As he gazed into the fire he was thinking of the long and cruel trail which his rival would follow; of the keen and merciless storm winds, mad with the zigzag flight of snow! His reverie grew deeper. In his mind he followed the youth down the sunrise trail. He saw him wallowing through drifts, tumbling into hidden ravines; stumbling on through the blinding, hissing snow that obliterated all landmarks! He saw the white ghost of a man thrown down with hunger and the cold, to be the senseless impediment upon which the snow caught and drifted.

The last thought came like the first far cry of an approaching triumph. The Chief leaped to his feet with a loud burst of laughter. "Wazadi will not come back!" he muttered slowly as though to taste the sweetness of the words: "Wazadi will not come hack! Wazadi!"

At the last word he chuckled with derision, and then lay down beside his fire. But he did not sleep. Defeat can sleep, because there is an element of death in it. Triumph is wakeful, because it is life new-born.

Before the sunrise of the next day Wazadi had disappeared among the frozen hills to the eastward. Upon the lips of Wazhinga Saba sat a smile beside a sneer. He had vanquished his budding rival and his heart held high festival.

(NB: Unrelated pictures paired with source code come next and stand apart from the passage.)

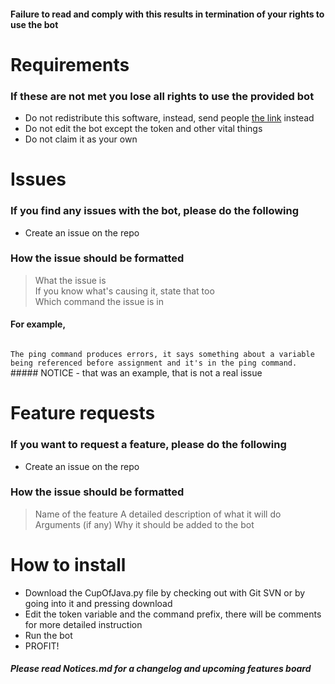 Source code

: #### Failure to read and comply with this results in termination of your rights to use the bot

# Requirements
### If these are not met you lose all rights to use the provided bot
- Do not redistribute this software, instead, send people [the link](https://github.com/Nytelife26/Discord-Bots) instead
- Do not edit the bot except the token and other vital things
- Do not claim it as your own

# Issues
### If you find any issues with the bot, please do the following
- Create an issue on the repo

### How the issue should be formatted
> What the issue is <br/>
> If you know what's causing it, state that too <br/>
> Which command the issue is in

#### For example,
<code> 
The ping command produces errors, it says something about a variable being referenced before assignment and it's in the ping command.
</code>
##### NOTICE - that was an example, that is not a real issue


# Feature requests
### If you want to request a feature, please do the following
- Create an issue on the repo

### How the issue should be formatted
> Name of the feature
> A detailed description of what it will do
> Arguments (if any)
> Why it should be added to the bot

# How to install
- Download the CupOfJava.py file by checking out with Git SVN or by going into it and pressing download
- Edit the token variable and the command prefix, there will be comments for more detailed instruction
- Run the bot
- PROFIT!

##### Please read Notices.md for a changelog and upcoming features board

For many days he feasted the other chiefs of the tribe, who had become puppets in his hands. Haunches of the best bison meat were wasted, until starvation stood between the tribe and the spring. And the people looked with wistful eyes upon the doings of their chief and muttered syllables of discontent like the sound of underground waters, for they dared not speak aloud.

But one evening, after many days of storm had swept across the sky, the figure of a man, frost-whitened, weakened, and blinded with the snow, stumbled into the village.

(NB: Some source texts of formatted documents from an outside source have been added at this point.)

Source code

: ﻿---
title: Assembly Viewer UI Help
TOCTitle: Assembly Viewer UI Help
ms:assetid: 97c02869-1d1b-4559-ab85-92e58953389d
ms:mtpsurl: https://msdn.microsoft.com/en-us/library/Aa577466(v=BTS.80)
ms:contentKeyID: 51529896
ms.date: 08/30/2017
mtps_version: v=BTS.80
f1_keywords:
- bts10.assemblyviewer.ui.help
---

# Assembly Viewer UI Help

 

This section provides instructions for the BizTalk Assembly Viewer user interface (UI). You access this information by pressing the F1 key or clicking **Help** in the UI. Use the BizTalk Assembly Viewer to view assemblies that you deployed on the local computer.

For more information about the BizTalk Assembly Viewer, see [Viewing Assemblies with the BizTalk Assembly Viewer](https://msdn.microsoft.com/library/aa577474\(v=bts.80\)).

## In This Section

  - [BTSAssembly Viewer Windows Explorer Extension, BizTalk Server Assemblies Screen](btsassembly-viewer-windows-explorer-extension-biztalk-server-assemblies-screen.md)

"Wazadi has come back! Wazadi has come back!"

The shout passed contagiously from lip to lip, and grew into a clamor that found its way through the door of the lodge of Wazhinga Saba. The cry wrought a terrible anger in his heart.

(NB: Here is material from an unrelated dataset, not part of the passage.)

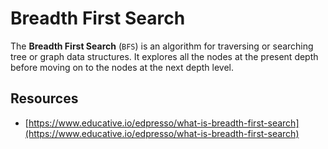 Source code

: # Breadth First Search

The **Breadth First Search** \(`BFS`\) is an algorithm for traversing or searching tree or graph data structures. It explores all the nodes at the present depth before moving on to the nodes at the next depth level.

## Resources

* [https://www.educative.io/edpresso/what-is-breadth-first-search](https://www.educative.io/edpresso/what-is-breadth-first-search)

What! Was this the way the great Wazhinga Saba took revenge? No! He would see the blood of this audacious Wazadi! Yet it could not be done with violence; for did not the people love the youth? An oppressed people is like a pack of wolves. Both flee until the trail ends, then they turn and their bites are terrible! Would not the violent death of Wazadi end the trail?

At this thought the revenge of Wazhinga Saba became indefinite; yet some time it would be. He would wait.

These turbulent thoughts were interrupted by the entrance of the youth himself. He stood at the door of the lodge, the white ghost of a man. His eyes were sunken and bleared. The skin was drawn across his cheek bones. He tottered. His voice was the ghost of a strong voice:

"I have found the trail; the tribe will not go astray. The trail is long and there is death upon it. The winds strike like the forefeet of a bear and bite like the teeth of a wolf. I was strong and I am here. It is a bad thing for the people to take the trail!"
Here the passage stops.